→ **DESCRIPTION OF THE TASK**: Reproduce only the lines from the one containing "## Configuration de base du VPA" through the end of the data, exactly as they stand.

Records from a dataset:

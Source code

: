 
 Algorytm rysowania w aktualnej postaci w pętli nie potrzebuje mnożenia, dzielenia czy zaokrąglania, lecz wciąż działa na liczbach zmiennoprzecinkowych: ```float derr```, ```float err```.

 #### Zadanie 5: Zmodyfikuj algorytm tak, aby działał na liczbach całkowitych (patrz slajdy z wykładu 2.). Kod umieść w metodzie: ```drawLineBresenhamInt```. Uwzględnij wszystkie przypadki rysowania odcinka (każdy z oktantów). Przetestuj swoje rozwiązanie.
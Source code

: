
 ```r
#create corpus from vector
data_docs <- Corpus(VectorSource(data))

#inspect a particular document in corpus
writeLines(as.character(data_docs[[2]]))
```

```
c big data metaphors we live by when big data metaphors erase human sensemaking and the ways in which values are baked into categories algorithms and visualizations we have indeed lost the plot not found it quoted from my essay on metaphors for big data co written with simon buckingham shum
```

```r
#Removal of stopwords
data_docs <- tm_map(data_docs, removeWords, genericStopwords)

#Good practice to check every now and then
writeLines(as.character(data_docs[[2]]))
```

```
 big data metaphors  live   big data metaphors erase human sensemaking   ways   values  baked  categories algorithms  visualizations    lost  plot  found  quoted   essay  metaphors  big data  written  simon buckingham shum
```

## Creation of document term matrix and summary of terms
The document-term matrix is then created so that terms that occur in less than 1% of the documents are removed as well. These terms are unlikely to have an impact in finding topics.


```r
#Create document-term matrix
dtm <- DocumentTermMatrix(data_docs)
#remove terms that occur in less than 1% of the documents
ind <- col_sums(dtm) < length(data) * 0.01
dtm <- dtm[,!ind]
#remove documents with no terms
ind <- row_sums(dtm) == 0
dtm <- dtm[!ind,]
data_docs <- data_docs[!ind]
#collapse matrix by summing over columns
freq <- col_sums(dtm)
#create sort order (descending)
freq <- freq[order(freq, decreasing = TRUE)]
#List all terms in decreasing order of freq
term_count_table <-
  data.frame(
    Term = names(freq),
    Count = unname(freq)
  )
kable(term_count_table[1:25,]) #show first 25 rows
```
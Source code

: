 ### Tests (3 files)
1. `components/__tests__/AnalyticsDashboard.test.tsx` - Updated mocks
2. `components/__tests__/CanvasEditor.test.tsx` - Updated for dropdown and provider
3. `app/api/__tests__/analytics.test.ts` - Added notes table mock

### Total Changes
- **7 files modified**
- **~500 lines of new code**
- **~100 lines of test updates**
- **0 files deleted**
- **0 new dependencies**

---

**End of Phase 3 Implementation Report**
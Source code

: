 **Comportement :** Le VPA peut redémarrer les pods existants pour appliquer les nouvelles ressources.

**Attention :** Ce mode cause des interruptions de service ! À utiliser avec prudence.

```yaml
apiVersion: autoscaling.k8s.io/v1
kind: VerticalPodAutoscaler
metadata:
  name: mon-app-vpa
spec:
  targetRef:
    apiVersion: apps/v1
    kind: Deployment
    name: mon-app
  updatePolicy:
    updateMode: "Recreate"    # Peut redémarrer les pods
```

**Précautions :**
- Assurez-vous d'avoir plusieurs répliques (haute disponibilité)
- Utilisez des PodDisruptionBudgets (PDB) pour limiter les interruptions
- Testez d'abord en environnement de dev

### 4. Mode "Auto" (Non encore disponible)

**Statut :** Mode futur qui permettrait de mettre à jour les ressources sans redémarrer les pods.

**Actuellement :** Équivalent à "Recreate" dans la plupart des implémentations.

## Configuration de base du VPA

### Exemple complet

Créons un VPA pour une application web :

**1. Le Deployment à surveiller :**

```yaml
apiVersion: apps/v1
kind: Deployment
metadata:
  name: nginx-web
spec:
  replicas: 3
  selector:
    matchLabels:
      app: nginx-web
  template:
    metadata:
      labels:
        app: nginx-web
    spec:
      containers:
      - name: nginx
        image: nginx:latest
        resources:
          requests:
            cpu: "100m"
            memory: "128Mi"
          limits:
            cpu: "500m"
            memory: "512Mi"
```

→ **WRITTEN RESPONSE**:
## Configuration de base du VPA

### Exemple complet

Créons un VPA pour une application web :

**1. Le Deployment à surveiller :**

```yaml
apiVersion: apps/v1
kind: Deployment
metadata:
  name: nginx-web
spec:
  replicas: 3
  selector:
    matchLabels:
      app: nginx-web
  template:
    metadata:
      labels:
        app: nginx-web
    spec:
      containers:
      - name: nginx
        image: nginx:latest
        resources:
          requests:
            cpu: "100m"
            memory: "128Mi"
          limits:
            cpu: "500m"
            memory: "512Mi"
```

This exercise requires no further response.